• [The problem]: Your answer must be the full set of records, copied exactly, with no pictures in it.

-- Extracted information follows --

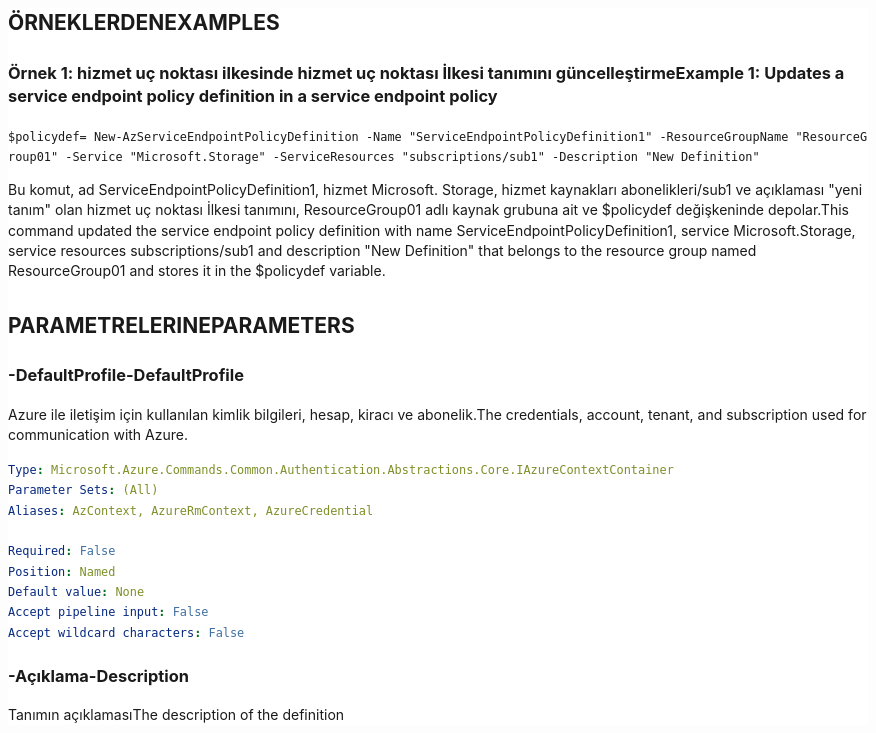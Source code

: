 ## <span data-ttu-id="93627-107">ÖRNEKLERDEN</span><span class="sxs-lookup"><span data-stu-id="93627-107">EXAMPLES</span></span>

### <span data-ttu-id="93627-108">Örnek 1: hizmet uç noktası ilkesinde hizmet uç noktası İlkesi tanımını güncelleştirme</span><span class="sxs-lookup"><span data-stu-id="93627-108">Example 1: Updates a service endpoint policy definition in a service endpoint policy</span></span>
```
$policydef= New-AzServiceEndpointPolicyDefinition -Name "ServiceEndpointPolicyDefinition1" -ResourceGroupName "ResourceGroup01" -Service "Microsoft.Storage" -ServiceResources "subscriptions/sub1" -Description "New Definition"
```

<span data-ttu-id="93627-109">Bu komut, ad ServiceEndpointPolicyDefinition1, hizmet Microsoft. Storage, hizmet kaynakları abonelikleri/sub1 ve açıklaması "yeni tanım" olan hizmet uç noktası İlkesi tanımını, ResourceGroup01 adlı kaynak grubuna ait ve $policydef değişkeninde depolar.</span><span class="sxs-lookup"><span data-stu-id="93627-109">This command updated the service endpoint policy definition with name ServiceEndpointPolicyDefinition1,  service Microsoft.Storage, service resources subscriptions/sub1 and description "New Definition" that belongs to the resource group named ResourceGroup01 and stores it in the $policydef variable.</span></span>

## <span data-ttu-id="93627-110">PARAMETRELERINE</span><span class="sxs-lookup"><span data-stu-id="93627-110">PARAMETERS</span></span>

### <span data-ttu-id="93627-111">-DefaultProfile</span><span class="sxs-lookup"><span data-stu-id="93627-111">-DefaultProfile</span></span>
<span data-ttu-id="93627-112">Azure ile iletişim için kullanılan kimlik bilgileri, hesap, kiracı ve abonelik.</span><span class="sxs-lookup"><span data-stu-id="93627-112">The credentials, account, tenant, and subscription used for communication with Azure.</span></span>

```yaml
Type: Microsoft.Azure.Commands.Common.Authentication.Abstractions.Core.IAzureContextContainer
Parameter Sets: (All)
Aliases: AzContext, AzureRmContext, AzureCredential

Required: False
Position: Named
Default value: None
Accept pipeline input: False
Accept wildcard characters: False
```

### <span data-ttu-id="93627-113">-Açıklama</span><span class="sxs-lookup"><span data-stu-id="93627-113">-Description</span></span>
<span data-ttu-id="93627-114">Tanımın açıklaması</span><span class="sxs-lookup"><span data-stu-id="93627-114">The description of the definition</span></span>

-- Extracted information concluded --

• [Result for this task]:
Source code

: ## <span data-ttu-id="93627-107">ÖRNEKLERDEN</span><span class="sxs-lookup"><span data-stu-id="93627-107">EXAMPLES</span></span>

### <span data-ttu-id="93627-108">Örnek 1: hizmet uç noktası ilkesinde hizmet uç noktası İlkesi tanımını güncelleştirme</span><span class="sxs-lookup"><span data-stu-id="93627-108">Example 1: Updates a service endpoint policy definition in a service endpoint policy</span></span>
```
$policydef= New-AzServiceEndpointPolicyDefinition -Name "ServiceEndpointPolicyDefinition1" -ResourceGroupName "ResourceGroup01" -Service "Microsoft.Storage" -ServiceResources "subscriptions/sub1" -Description "New Definition"
```

<span data-ttu-id="93627-109">Bu komut, ad ServiceEndpointPolicyDefinition1, hizmet Microsoft. Storage, hizmet kaynakları abonelikleri/sub1 ve açıklaması "yeni tanım" olan hizmet uç noktası İlkesi tanımını, ResourceGroup01 adlı kaynak grubuna ait ve $policydef değişkeninde depolar.</span><span class="sxs-lookup"><span data-stu-id="93627-109">This command updated the service endpoint policy definition with name ServiceEndpointPolicyDefinition1,  service Microsoft.Storage, service resources subscriptions/sub1 and description "New Definition" that belongs to the resource group named ResourceGroup01 and stores it in the $policydef variable.</span></span>

## <span data-ttu-id="93627-110">PARAMETRELERINE</span><span class="sxs-lookup"><span data-stu-id="93627-110">PARAMETERS</span></span>

### <span data-ttu-id="93627-111">-DefaultProfile</span><span class="sxs-lookup"><span data-stu-id="93627-111">-DefaultProfile</span></span>
<span data-ttu-id="93627-112">Azure ile iletişim için kullanılan kimlik bilgileri, hesap, kiracı ve abonelik.</span><span class="sxs-lookup"><span data-stu-id="93627-112">The credentials, account, tenant, and subscription used for communication with Azure.</span></span>

```yaml
Type: Microsoft.Azure.Commands.Common.Authentication.Abstractions.Core.IAzureContextContainer
Parameter Sets: (All)
Aliases: AzContext, AzureRmContext, AzureCredential

Required: False
Position: Named
Default value: None
Accept pipeline input: False
Accept wildcard characters: False
```

### <span data-ttu-id="93627-113">-Açıklama</span><span class="sxs-lookup"><span data-stu-id="93627-113">-Description</span></span>
<span data-ttu-id="93627-114">Tanımın açıklaması</span><span class="sxs-lookup"><span data-stu-id="93627-114">The description of the definition</span></span>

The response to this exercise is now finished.